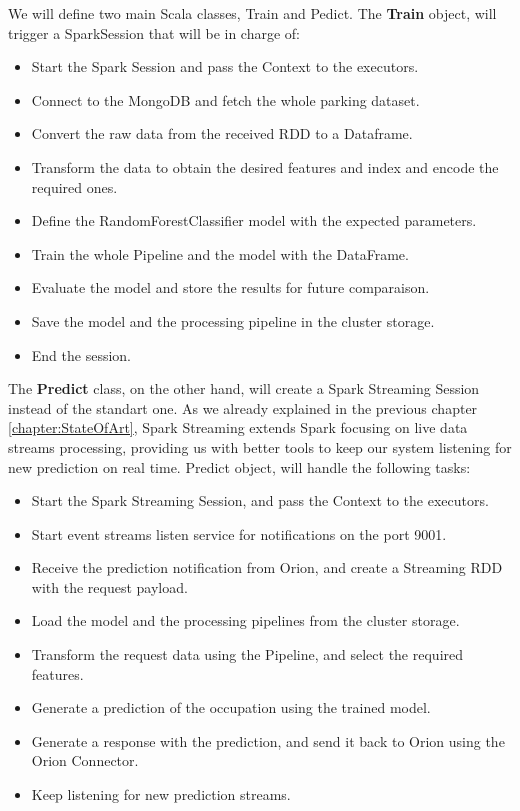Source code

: We will define two main Scala classes, Train and Pedict. The \textbf{Train} object, will trigger a SparkSession that will be in charge of:
\begin{itemize}
    \item Start the Spark Session and pass the Context to the executors.
    \item Connect to the MongoDB and fetch the whole parking dataset.
    \item Convert the raw data from the received RDD to a Dataframe.
    \item Transform the data to obtain the desired features and index and encode the required ones.
    \item Define the RandomForestClassifier model with the expected parameters.
    \item Train the whole Pipeline and the model with the DataFrame.
    \item Evaluate the model and store the results for future comparaison.
    \item Save the model and the processing pipeline in the cluster storage.
    \item End the session.
\end{itemize}

The \textbf{Predict} class, on the other hand, will create a Spark Streaming Session instead of the standart one. As we already explained in the previous chapter \ref{chapter:StateOfArt}, Spark Streaming extends Spark focusing on live data streams processing, providing us with better tools to keep our system listening for new prediction on real time. Predict object, will handle the following tasks:

\begin{itemize}
    \item Start the Spark Streaming Session, and pass the Context to the executors.
    \item Start event streams listen service for notifications on the port 9001.
    \item Receive the prediction notification from Orion, and create a Streaming RDD with the request payload.
    \item Load the model and the processing pipelines from the cluster storage.
    \item Transform the request data using the Pipeline, and select the required features.
    \item Generate a prediction of the occupation using the trained model.
    \item Generate a response with the prediction, and send it back to Orion using the Orion Connector.
    \item Keep listening for new prediction streams.
\end{itemize}

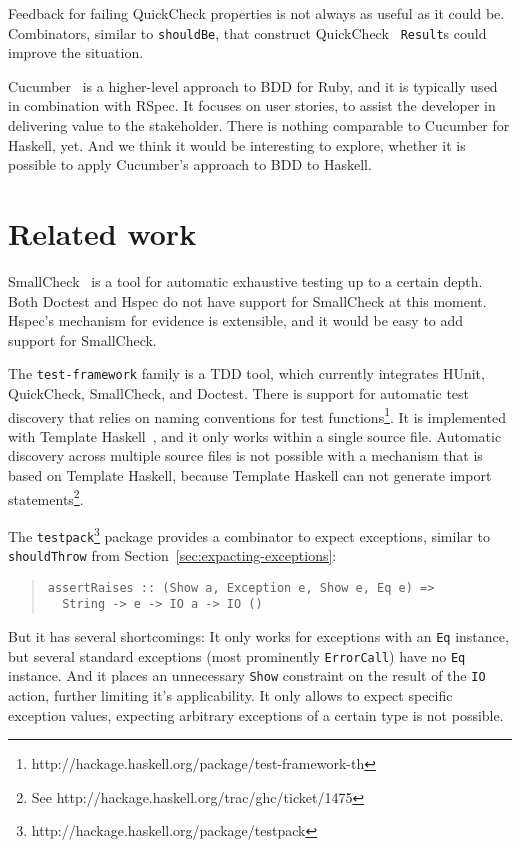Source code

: \documentclass[preprint]{sigplanconf}
\begin{document}
Feedback for failing QuickCheck properties is not always as useful as
it could be.
Combinators, similar to {\tt shouldBe}, that construct QuickCheck {\tt
Result}s could improve the situation.

Cucumber~\cite{cucumber} is a higher-level approach to BDD for Ruby, and
it is typically used in combination with RSpec.
It focuses on user stories, to assist the developer in delivering
value to the stakeholder.
There is nothing comparable to Cucumber for Haskell, yet.  And we think
it would be interesting to explore, whether it is possible to apply
Cucumber's approach to BDD to Haskell.


\section{Related work}

SmallCheck~\cite{smallcheck} is a tool for
automatic exhaustive testing up to a certain depth.
Both Doctest and Hspec do not have support for SmallCheck
at this moment.
Hspec's mechanism for evidence is extensible, and it would be easy to
add support for SmallCheck.

The {\tt test-framework} family is a TDD tool, which currently
integrates HUnit, QuickCheck, SmallCheck, and Doctest.
There is support for automatic test discovery that relies on naming
conventions for test functions\footnote{%
http://hackage.haskell.org/package/test-framework-th}.  It is
implemented with Template Haskell~\cite{template-haskell}, and it only
works within a single source file.  Automatic discovery across
multiple source files is not possible with a mechanism that is based
on Template Haskell, because Template Haskell can not generate import
statements\footnote{%
See http://hackage.haskell.org/trac/ghc/ticket/1475 }.

The {\tt testpack}\footnote{%
http://hackage.haskell.org/package/testpack}
package provides a combinator to expect exceptions,
similar to {\tt shouldThrow} from
Section~\ref{sec:expacting-exceptions}:

\begin{quote}
\small
\begin{verbatim}
assertRaises :: (Show a, Exception e, Show e, Eq e) =>
  String -> e -> IO a -> IO ()
\end{verbatim}
\end{quote}

\noindent But it has several shortcomings:
It only works for exceptions with an {\tt Eq} instance,
but several standard exceptions (most
prominently {\tt ErrorCall}) have no {\tt Eq} instance.
And it places an unnecessary {\tt Show} constraint on the
result of the {\tt IO} action, further limiting it's applicability.
It only allows to expect specific exception values, expecting
arbitrary exceptions of a certain type is not possible.
\end{document}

# # # # #

Number of lines containing "Template" in the data: state it and nothing more.

2